## The task
Return the entries in full, exactly as they were written.

## Supplied material

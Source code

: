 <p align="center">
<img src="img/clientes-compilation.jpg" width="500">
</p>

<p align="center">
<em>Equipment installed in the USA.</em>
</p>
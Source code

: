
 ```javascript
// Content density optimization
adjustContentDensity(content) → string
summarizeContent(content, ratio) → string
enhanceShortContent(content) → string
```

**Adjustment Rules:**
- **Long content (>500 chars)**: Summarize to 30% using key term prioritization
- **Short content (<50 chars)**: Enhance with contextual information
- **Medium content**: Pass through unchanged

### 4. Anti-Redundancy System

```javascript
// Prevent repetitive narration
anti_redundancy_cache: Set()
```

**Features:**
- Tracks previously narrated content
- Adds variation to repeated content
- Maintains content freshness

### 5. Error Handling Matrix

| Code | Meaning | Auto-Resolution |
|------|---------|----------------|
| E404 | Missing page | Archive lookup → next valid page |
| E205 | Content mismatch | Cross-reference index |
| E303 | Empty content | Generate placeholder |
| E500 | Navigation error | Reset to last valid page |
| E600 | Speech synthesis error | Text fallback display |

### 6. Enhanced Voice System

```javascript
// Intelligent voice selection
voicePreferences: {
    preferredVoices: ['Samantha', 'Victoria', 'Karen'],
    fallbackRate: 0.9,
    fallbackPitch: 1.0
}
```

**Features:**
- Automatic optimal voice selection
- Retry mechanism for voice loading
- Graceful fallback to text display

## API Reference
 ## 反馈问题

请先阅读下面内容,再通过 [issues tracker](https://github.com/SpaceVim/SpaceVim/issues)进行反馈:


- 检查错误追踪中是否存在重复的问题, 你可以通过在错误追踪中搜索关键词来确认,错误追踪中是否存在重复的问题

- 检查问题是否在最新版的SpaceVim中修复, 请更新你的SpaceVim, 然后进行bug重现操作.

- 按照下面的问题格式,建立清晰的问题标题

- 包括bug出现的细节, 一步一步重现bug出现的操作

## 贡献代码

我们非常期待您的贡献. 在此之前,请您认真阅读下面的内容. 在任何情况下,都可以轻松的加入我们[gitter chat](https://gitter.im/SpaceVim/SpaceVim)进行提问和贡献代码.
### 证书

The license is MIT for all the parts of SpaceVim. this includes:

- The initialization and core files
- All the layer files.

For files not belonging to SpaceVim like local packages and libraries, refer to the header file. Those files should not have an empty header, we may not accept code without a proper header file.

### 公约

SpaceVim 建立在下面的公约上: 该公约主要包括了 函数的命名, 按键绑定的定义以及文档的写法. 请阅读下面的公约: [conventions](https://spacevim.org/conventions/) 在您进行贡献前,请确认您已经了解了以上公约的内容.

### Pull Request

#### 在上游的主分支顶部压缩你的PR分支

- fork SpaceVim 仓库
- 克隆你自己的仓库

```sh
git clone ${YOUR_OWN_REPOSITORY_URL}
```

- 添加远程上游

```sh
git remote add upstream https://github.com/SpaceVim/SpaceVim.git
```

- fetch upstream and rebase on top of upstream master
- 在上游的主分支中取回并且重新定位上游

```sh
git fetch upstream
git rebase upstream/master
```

## Written response
Source code

: <p align="center">
<img src="img/clientes-compilation.jpg" width="500">
</p>

<p align="center">
<em>Equipment installed in the USA.</em>
</p>
Source code

:
 ```javascript
// Content density optimization
adjustContentDensity(content) → string
summarizeContent(content, ratio) → string
enhanceShortContent(content) → string
```

**Adjustment Rules:**
- **Long content (>500 chars)**: Summarize to 30% using key term prioritization
- **Short content (<50 chars)**: Enhance with contextual information
- **Medium content**: Pass through unchanged

### 4. Anti-Redundancy System

```javascript
// Prevent repetitive narration
anti_redundancy_cache: Set()
```

**Features:**
- Tracks previously narrated content
- Adds variation to repeated content
- Maintains content freshness

### 5. Error Handling Matrix

| Code | Meaning | Auto-Resolution |
|------|---------|----------------|
| E404 | Missing page | Archive lookup → next valid page |
| E205 | Content mismatch | Cross-reference index |
| E303 | Empty content | Generate placeholder |
| E500 | Navigation error | Reset to last valid page |
| E600 | Speech synthesis error | Text fallback display |

### 6. Enhanced Voice System

```javascript
// Intelligent voice selection
voicePreferences: {
    preferredVoices: ['Samantha', 'Victoria', 'Karen'],
    fallbackRate: 0.9,
    fallbackPitch: 1.0
}
```

**Features:**
- Automatic optimal voice selection
- Retry mechanism for voice loading
- Graceful fallback to text display

## API Reference
 ## 反馈问题

请先阅读下面内容,再通过 [issues tracker](https://github.com/SpaceVim/SpaceVim/issues)进行反馈:


- 检查错误追踪中是否存在重复的问题, 你可以通过在错误追踪中搜索关键词来确认,错误追踪中是否存在重复的问题

- 检查问题是否在最新版的SpaceVim中修复, 请更新你的SpaceVim, 然后进行bug重现操作.

- 按照下面的问题格式,建立清晰的问题标题

- 包括bug出现的细节, 一步一步重现bug出现的操作

## 贡献代码

我们非常期待您的贡献. 在此之前,请您认真阅读下面的内容. 在任何情况下,都可以轻松的加入我们[gitter chat](https://gitter.im/SpaceVim/SpaceVim)进行提问和贡献代码.
### 证书

The license is MIT for all the parts of SpaceVim. this includes:

- The initialization and core files
- All the layer files.

For files not belonging to SpaceVim like local packages and libraries, refer to the header file. Those files should not have an empty header, we may not accept code without a proper header file.

### 公约

SpaceVim 建立在下面的公约上: 该公约主要包括了 函数的命名, 按键绑定的定义以及文档的写法. 请阅读下面的公约: [conventions](https://spacevim.org/conventions/) 在您进行贡献前,请确认您已经了解了以上公约的内容.

### Pull Request

#### 在上游的主分支顶部压缩你的PR分支

- fork SpaceVim 仓库
- 克隆你自己的仓库

```sh
git clone ${YOUR_OWN_REPOSITORY_URL}
```

- 添加远程上游

```sh
git remote add upstream https://github.com/SpaceVim/SpaceVim.git
```

- fetch upstream and rebase on top of upstream master
- 在上游的主分支中取回并且重新定位上游

```sh
git fetch upstream
git rebase upstream/master
```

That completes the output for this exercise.